Is there a capability within the tool to perform data profiling (query and understand data)?

To perform data synthesis, Synthesized Platform performs data profiling as part of the workflow.

Can you define custom relationships amongst the tables? If so, does the tool have the capability to persist user-defined relationships?

Synthesized understands relationships between tables automatically. It also has the capability to persist user-defined relationships.

Please provide a list of supported databases.

Synthesized supports all relational databases. Available out-of-the-box with no additional configuration: PostgreSQL, MySQL, MariaDB, Oracle, MSSQL, SQLITE, DB2. Additional relational database support is provided for the following databases: Aurora MySQL Edition, Aurora PostgreSQL Edition, Azure SQL Data Warehouse (Azure Synapse Analytics), Derby, Firebird, H2, HANA, HSQLDB, Informix Ingres, MariaDB, Microsoft Access, Redshift, Sybase Adaptive Server Enterprise, Sybase SQL Anywhere, Teradata, Vertica.

What types of logs and reports are available post-masking and post-generation execution to aid in identifying and sampling the results?

The detailed workflow configuration and execution plan are available both before and after the execution. This includes a list of all transformations and their parameters for all columns and tables in the processed schemas.

Extensive logs include detailed information about the workflow execution, starting from connecting to the databases, all performed transformations, and insertion logs, with all warnings and errors that occurred.

Regarding database password security while executing the workflows via CLI commands, how can we encrypt the DB credentials in the CLI commands or through API channels?

Synthesized Platform supports integrations with various Secret Managers. More options can be added by request. The HashiCorp Vault integration tutorial provides an idea of how integration can be used with Synthesized Platform CLI.

Does the Synthesized capability support encryption masking with various encryption methods, and does it also allow reverse masking through decryption transformations?

The primary masking transformer, format_preserving_hashing, uses the FF1 encryption algorithm (Section 5.1, FF1).

Profiling and PII Discovery Tool Integration: Since Synthesized does not have in-built PII scanning functionality, can it be integrated with open-source Data profiling and Personally Identifiable Information (PII) discovery Solutions?

Yes, it’s possible. We have experience integrating with various solutions such as BigID. In such integration, insights from Data Profiling and PII Discovery can be used to auto-tune the workflow configuration. Synthesized Platform can be integrated with open-source Data Profiling and PII Discovery solutions in a similar way.

Can Synthesized be integrated with any open-source tools which can compare schemas and detect schema changes between the source and target databases? Does Synthesized assist in comparing data between the source and target databases, ensuring consistency and accuracy?

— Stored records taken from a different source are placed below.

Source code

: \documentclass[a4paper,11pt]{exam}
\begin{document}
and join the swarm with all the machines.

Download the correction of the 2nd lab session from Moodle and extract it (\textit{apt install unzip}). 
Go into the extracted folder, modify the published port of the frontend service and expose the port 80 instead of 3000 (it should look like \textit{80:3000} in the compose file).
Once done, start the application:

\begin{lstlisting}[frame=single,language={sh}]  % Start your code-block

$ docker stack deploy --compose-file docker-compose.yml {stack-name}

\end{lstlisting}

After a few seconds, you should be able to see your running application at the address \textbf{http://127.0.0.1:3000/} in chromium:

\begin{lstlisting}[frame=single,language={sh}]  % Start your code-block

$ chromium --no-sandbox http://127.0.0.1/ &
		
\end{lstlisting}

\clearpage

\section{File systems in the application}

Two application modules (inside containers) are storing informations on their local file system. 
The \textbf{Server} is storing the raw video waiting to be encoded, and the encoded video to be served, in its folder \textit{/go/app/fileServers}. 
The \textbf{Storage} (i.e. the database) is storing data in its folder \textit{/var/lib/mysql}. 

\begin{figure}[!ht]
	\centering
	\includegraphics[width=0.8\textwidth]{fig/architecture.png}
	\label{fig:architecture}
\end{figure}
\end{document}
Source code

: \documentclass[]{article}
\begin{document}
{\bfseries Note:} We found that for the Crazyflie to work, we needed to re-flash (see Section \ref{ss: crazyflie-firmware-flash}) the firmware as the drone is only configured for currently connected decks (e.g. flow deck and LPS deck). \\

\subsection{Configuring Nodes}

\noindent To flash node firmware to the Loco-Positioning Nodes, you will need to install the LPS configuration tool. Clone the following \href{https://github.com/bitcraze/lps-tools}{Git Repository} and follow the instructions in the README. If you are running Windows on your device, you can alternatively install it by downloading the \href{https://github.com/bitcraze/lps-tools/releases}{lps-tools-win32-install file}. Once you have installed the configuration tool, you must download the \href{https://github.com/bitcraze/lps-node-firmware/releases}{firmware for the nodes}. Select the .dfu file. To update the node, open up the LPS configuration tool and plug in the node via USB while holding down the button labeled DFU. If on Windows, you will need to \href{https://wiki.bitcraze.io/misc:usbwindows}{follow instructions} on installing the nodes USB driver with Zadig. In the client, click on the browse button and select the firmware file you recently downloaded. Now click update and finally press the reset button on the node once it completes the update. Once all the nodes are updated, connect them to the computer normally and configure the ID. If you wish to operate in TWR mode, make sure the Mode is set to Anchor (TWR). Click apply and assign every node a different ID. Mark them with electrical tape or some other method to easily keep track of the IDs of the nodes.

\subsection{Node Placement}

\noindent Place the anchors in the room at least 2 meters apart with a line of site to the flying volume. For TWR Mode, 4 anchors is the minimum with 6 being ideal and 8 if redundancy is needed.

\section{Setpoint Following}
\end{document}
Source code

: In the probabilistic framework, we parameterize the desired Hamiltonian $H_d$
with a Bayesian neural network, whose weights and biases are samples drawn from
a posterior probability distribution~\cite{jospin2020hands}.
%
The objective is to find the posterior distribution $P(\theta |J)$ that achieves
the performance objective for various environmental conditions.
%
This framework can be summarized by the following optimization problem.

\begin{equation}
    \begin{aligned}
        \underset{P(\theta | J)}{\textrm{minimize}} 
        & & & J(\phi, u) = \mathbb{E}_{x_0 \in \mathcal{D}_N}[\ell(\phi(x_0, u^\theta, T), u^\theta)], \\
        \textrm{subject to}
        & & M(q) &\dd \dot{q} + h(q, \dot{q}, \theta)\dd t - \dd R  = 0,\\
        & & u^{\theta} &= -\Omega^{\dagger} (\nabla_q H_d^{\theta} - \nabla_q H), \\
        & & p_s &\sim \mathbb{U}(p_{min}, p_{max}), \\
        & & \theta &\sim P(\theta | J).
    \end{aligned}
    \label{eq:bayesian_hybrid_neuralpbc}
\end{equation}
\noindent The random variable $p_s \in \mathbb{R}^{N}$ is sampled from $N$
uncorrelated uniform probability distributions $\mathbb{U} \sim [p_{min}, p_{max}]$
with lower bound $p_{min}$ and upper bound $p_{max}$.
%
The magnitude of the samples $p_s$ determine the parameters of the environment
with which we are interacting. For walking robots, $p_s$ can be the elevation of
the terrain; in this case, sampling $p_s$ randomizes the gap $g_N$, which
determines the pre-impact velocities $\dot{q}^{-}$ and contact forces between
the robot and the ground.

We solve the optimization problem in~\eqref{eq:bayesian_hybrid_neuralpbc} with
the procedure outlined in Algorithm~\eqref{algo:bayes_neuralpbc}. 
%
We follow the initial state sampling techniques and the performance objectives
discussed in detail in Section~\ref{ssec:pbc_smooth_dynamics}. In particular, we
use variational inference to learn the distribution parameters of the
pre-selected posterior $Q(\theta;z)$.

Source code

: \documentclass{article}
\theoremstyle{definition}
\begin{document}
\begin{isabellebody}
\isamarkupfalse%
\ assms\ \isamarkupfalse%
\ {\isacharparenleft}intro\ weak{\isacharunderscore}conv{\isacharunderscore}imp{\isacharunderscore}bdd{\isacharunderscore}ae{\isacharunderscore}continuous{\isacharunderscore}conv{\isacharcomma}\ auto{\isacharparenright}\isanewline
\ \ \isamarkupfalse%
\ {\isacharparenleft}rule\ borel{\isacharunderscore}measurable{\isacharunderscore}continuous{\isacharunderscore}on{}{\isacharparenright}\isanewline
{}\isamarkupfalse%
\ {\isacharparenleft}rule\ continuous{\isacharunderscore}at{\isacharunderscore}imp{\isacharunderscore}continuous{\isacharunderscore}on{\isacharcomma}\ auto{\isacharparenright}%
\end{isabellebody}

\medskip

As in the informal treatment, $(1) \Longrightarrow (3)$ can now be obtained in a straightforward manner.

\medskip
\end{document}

Yes, Synthesized Platform supports integration with Flyway, and the demo is available here. Flyway supports Drift Detection. Synthesized Platform focuses on data masking and generation and can be easily integrated with other tools for comparing the source and target databases.

Does Synthesized Platform support SaaS-based Databases and Applications like Oracle ERP, Salesforce, etc.?

Synthesized Platform is designed to process complex enterprise schemas with extremely flexible YAML configuration.

Does Synthesized support masking or generating Blob Data types and other special Data types?

Blob and other special data types require additional user configuration, which is possible through flexible value mapping.

Is it possible to pause or abort any Synthesized Platform Execution (Masking, Generation) once we start the execution? What execution controls are available during Synthesized Platform execution?

Yes, after starting the workflow with the Synthesized UI, the 'Cancel run' button is available to stop execution at any step. In the CLI, the process can simply be interrupted.

With a higher number of columns and tables, do we need GPU support?

No, GPU support is not required for a higher number of columns. The software is already optimized for CPU consumption.